Wednesday, January 16, 2013

Death in the family

When we are children, our parents are big and strong people who tell us where to live, how to live and are supposed to keep us safe.
When I was a young child, I knew how to babysit my two brothers and sisters when I was less than ten years old (there were five of us born in six years), make a screwdriver from vodka and lemonade, and had gone to 13 different schools before I went to high school.
My father and mother were always fighting, making up, and fighting some more.  I remember the bitterness, the over-the-top making up.
Now that I'm so much older than they were by the time they had divorced after 25 years of marriage, I have a different perspective than I did even a few years ago.
I look at this picture of them, younger than my grown children, married, with a baby on the way (me), and I see two kids.  They didn't know what they were doing, but, I think they did their best.
Just over a year ago, my mother passed away.  We had made peace with our past trials and tribulations and I had made plans to see her in the spring.  She died that November, calling my name when I spoke to her by telephone before she died.  There was no time to get there, no other way to say good-bye.
A few months ago, I found out my father, who had moved to California, with his second wife, was in a hospice unit.  Apparently his health had declined after my stepmother passed away.  I reached out to him, and it was very moving, and sad.  He never wanted to talk about what was wrong with him.  Instead, he told me he remembered me as a sweet little girl.  I sent him pictures of his great granddaughter.
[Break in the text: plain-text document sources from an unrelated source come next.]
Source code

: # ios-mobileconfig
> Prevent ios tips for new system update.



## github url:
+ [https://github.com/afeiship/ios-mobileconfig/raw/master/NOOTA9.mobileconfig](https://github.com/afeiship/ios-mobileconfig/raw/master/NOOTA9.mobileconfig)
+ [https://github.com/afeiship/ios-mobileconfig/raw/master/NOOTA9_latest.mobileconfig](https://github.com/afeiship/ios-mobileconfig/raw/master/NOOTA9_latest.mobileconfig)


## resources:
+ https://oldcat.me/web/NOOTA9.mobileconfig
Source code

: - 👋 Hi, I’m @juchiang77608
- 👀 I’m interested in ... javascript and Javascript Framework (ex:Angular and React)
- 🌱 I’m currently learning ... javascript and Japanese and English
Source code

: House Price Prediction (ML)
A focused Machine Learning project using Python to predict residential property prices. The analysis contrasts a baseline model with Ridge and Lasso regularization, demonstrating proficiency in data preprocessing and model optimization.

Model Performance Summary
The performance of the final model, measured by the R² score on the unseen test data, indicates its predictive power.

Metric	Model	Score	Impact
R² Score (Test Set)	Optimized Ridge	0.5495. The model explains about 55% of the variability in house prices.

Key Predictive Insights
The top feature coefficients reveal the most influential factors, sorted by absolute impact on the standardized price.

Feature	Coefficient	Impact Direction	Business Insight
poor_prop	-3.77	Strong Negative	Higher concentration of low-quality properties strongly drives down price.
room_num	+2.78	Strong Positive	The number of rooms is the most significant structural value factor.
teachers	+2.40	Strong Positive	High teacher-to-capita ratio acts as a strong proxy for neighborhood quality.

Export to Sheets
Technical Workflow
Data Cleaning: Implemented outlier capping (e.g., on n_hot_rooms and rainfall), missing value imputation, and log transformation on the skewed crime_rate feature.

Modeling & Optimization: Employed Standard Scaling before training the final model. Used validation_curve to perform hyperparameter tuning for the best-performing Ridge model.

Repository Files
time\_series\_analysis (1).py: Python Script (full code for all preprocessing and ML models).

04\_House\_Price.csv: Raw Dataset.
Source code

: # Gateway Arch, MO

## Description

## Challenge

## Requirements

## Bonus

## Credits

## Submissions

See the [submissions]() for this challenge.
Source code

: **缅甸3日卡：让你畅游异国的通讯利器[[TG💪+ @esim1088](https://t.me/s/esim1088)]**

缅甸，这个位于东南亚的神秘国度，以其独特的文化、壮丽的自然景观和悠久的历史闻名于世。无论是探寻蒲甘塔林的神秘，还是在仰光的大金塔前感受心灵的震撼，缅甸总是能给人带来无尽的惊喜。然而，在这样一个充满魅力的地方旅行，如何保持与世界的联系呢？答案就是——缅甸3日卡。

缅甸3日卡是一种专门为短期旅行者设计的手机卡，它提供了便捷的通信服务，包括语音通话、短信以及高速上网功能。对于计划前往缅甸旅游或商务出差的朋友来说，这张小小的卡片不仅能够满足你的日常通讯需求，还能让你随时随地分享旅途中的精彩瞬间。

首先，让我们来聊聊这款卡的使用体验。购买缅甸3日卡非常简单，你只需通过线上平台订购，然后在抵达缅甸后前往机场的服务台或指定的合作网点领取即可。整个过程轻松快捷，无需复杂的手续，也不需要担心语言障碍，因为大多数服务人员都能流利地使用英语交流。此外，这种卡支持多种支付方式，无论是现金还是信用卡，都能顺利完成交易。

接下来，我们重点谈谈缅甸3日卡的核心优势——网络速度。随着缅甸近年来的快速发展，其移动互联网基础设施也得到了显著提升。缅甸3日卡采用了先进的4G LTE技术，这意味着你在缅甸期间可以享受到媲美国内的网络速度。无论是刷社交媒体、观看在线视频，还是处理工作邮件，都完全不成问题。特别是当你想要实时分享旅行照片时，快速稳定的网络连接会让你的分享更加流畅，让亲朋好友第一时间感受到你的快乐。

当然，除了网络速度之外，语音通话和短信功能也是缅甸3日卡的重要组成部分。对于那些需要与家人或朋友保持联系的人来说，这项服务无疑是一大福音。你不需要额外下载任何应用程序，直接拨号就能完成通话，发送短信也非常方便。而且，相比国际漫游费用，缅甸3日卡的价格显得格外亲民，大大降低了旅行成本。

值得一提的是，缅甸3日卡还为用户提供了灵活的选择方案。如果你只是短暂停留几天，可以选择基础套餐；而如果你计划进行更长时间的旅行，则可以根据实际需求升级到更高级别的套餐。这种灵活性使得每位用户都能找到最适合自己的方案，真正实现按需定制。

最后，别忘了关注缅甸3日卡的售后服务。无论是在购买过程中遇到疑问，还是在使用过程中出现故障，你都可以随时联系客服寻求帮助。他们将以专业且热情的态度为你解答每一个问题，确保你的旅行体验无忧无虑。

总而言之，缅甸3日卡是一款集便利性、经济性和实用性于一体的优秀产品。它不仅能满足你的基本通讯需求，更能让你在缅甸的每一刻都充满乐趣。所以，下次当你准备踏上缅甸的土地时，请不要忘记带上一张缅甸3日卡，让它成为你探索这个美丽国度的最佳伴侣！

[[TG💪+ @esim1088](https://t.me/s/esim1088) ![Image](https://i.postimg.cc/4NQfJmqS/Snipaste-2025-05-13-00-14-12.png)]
Now, like my mother, he is gone.
His stepdaughter is making all the arrangements for him.  You see, she's spent more time with him than I did.  Although he had met my children, he never spent time with them.  Her children were his grandchildren.  When his second wife sent pictures, there he would be, with "their" grandchildren in matching sweaters for holiday pictures.  It was strange, like a family I had, but, have never known.  I had met Leslie, my stepsister, briefly, while she was still in college.
We learned of his passing, from her.  She called one of my sisters.
So now, they are both gone.  I'm sad.  But, in some ways, he's been gone over half my life.